Macroscopic traffic models are based on the analogy with a continuous one dimensional flow. Conservation of number of cars leads to conservation of mass

$$\displaystyle{ \frac{\partial \rho } {\partial t} + \frac{\partial \rho V } {\partial x} = 0 }$$
(1)

where ρ(t, x) is density and V (t, x) the average velocity of cars. In the kinetic models the continuity equation is supplied with the law of motion given by the Navier–Stokes equation

$$\displaystyle{ \rho \left (\frac{\partial V } {\partial t} + V \frac{\partial V } {\partial x} \right ) = \frac{\partial } {\partial x}\left (\eta \frac{\partial V } {\partial x} \right ) -\frac{\partial p} {\partial x} + X }$$
(2)

where η is viscosity and p the local pressure, being proportional to the variance (“temperature”) of the traffic Θ(x, t), namely the average of the squared differences of the individual cars and the average velocity. The “external forces” in the Kerner-Konhäuser model are represented by driver’s tendency to acquire a safe velocity V e (ρ) with a relaxation time τ,

$$\displaystyle{X =\rho \frac{V _{e}(\rho ) - V } {\tau }.}$$

When Θ = Θ 0 and η = η 0 are supposed constants, the equation of motion (2) simplifies to

$$\displaystyle{ \rho \left (\frac{\partial V } {\partial t} + V \frac{\partial V } {\partial x} \right ) = -\varTheta _{0} \frac{\partial \rho } {\partial x} + \frac{\rho (V _{e}(\rho ) - V )} {\tau } +\eta _{0}\frac{{\partial }^{2}V } {\partial {x}^{2}} }$$
(3)

We look for travelling wave solutions of (1) and (3), then the change of variables \(\xi = x + V _{g}t\) transform (1) into the quadrature which can be immediately solved:

$$\displaystyle{ \rho (V + V _{g}) = Q_{g}. }$$
(4)

Here, the arbitrary constant Q q represents the local flux as measured by an observer moving with the same velocity V g as the travelling wave.

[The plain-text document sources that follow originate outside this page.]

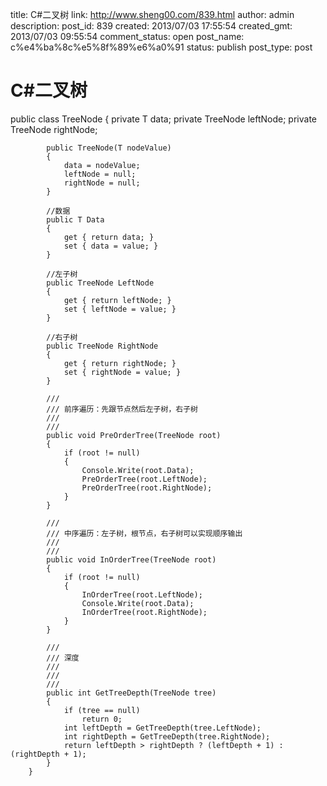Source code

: title: C#二叉树
link: http://www.sheng00.com/839.html
author: admin
description: 
post_id: 839
created: 2013/07/03 17:55:54
created_gmt: 2013/07/03 09:55:54
comment_status: open
post_name: c%e4%ba%8c%e5%8f%89%e6%a0%91
status: publish
post_type: post

# C#二叉树

public class TreeNode
        {
            private T data;
            private TreeNode leftNode;
            private TreeNode rightNode;
    
            public TreeNode(T nodeValue)
            {
                data = nodeValue;
                leftNode = null;
                rightNode = null;
            }
    
            //数据
            public T Data
            {
                get { return data; }
                set { data = value; }
            }
    
            //左子树
            public TreeNode LeftNode
            {
                get { return leftNode; }
                set { leftNode = value; }
            }
    
            //右子树
            public TreeNode RightNode
            {
                get { return rightNode; }
                set { rightNode = value; }
            }
    
            /// 
            /// 前序遍历：先跟节点然后左子树，右子树
            /// 
            /// 
            public void PreOrderTree(TreeNode root)
            {
                if (root != null)
                {
                    Console.Write(root.Data);
                    PreOrderTree(root.LeftNode);
                    PreOrderTree(root.RightNode);
                }
            }
    
            /// 
            /// 中序遍历：左子树，根节点，右子树可以实现顺序输出
            /// 
            /// 
            public void InOrderTree(TreeNode root)
            {
                if (root != null)
                {
                    InOrderTree(root.LeftNode);
                    Console.Write(root.Data);
                    InOrderTree(root.RightNode);
                }
            }
    
            /// 
            /// 深度
            /// 
            /// 
            /// 
            public int GetTreeDepth(TreeNode tree)
            {
                if (tree == null)
                    return 0;
                int leftDepth = GetTreeDepth(tree.LeftNode);
                int rightDepth = GetTreeDepth(tree.RightNode);
                return leftDepth > rightDepth ? (leftDepth + 1) : (rightDepth + 1);
            }
        }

Following [5] introduce adimensional variables

$$\displaystyle{ z =\rho _{\mathit{max}}\xi,\quad v = \frac{V } {V _{\mathit{max}}},\quad v_{g} = \frac{V _{g}} {V _{\mathit{max}}},\quad q_{g} = \frac{Q_{g}} {\rho _{\mathit{max}}V _{\mathit{max}}} }$$
(5)

where ρ max and V max are some maximum reference values of the density depending on the empirical law V e (ρ). Also let

$$\displaystyle{ v_{e}(\rho ) = \frac{V _{e}(\rho )} {V _{\mathit{max}}},\quad \theta _{0} = \frac{\varTheta _{0}} {V _{\mathit{max}}^{2}},\quad \lambda = \frac{V _{\mathit{max}}} {\eta _{0}},\quad \mu = \frac{1} {\rho _{\mathit{max}}\eta _{0}\tau }. }$$
(6)

Here V e (V ) is obtained through V e (ρ) by means of (4). Substitution of (4) into the equation of motion (3) yields dynamical system

$$\displaystyle\begin{array}{rcl} \frac{\mathit{dv}} {\mathit{dz}}& =& y, \\ \frac{\mathit{dy}} {\mathit{dz}}& =& \lambda q_{g}\left [1 - \frac{\theta _{0}} {{(v + v_{g})}^{2}}\right ]y -\mu q_{g}\left (\frac{v_{e}(v) - v} {v + v_{g}} \right ).{}\end{array}$$
(7)

In adimensional form, (4) becomes

$$\displaystyle{ \rho /\rho _{\mathit{max}} = \frac{q_{g}} {v + v_{g}}. }$$
(8)

Here and in what follows, we will take the parameter values λ, μ as given for the model, and will analyze the dynamical behavior with respect to the parameters v g q g .

2 Fundamental Diagram

Dynamics of (7) depend on the explicit form of the constitutive relationship defined by the fundamental diagram V e (ρ). A typical form of the curve V e (ρ) must meet the following properties that we will state as hypotheses.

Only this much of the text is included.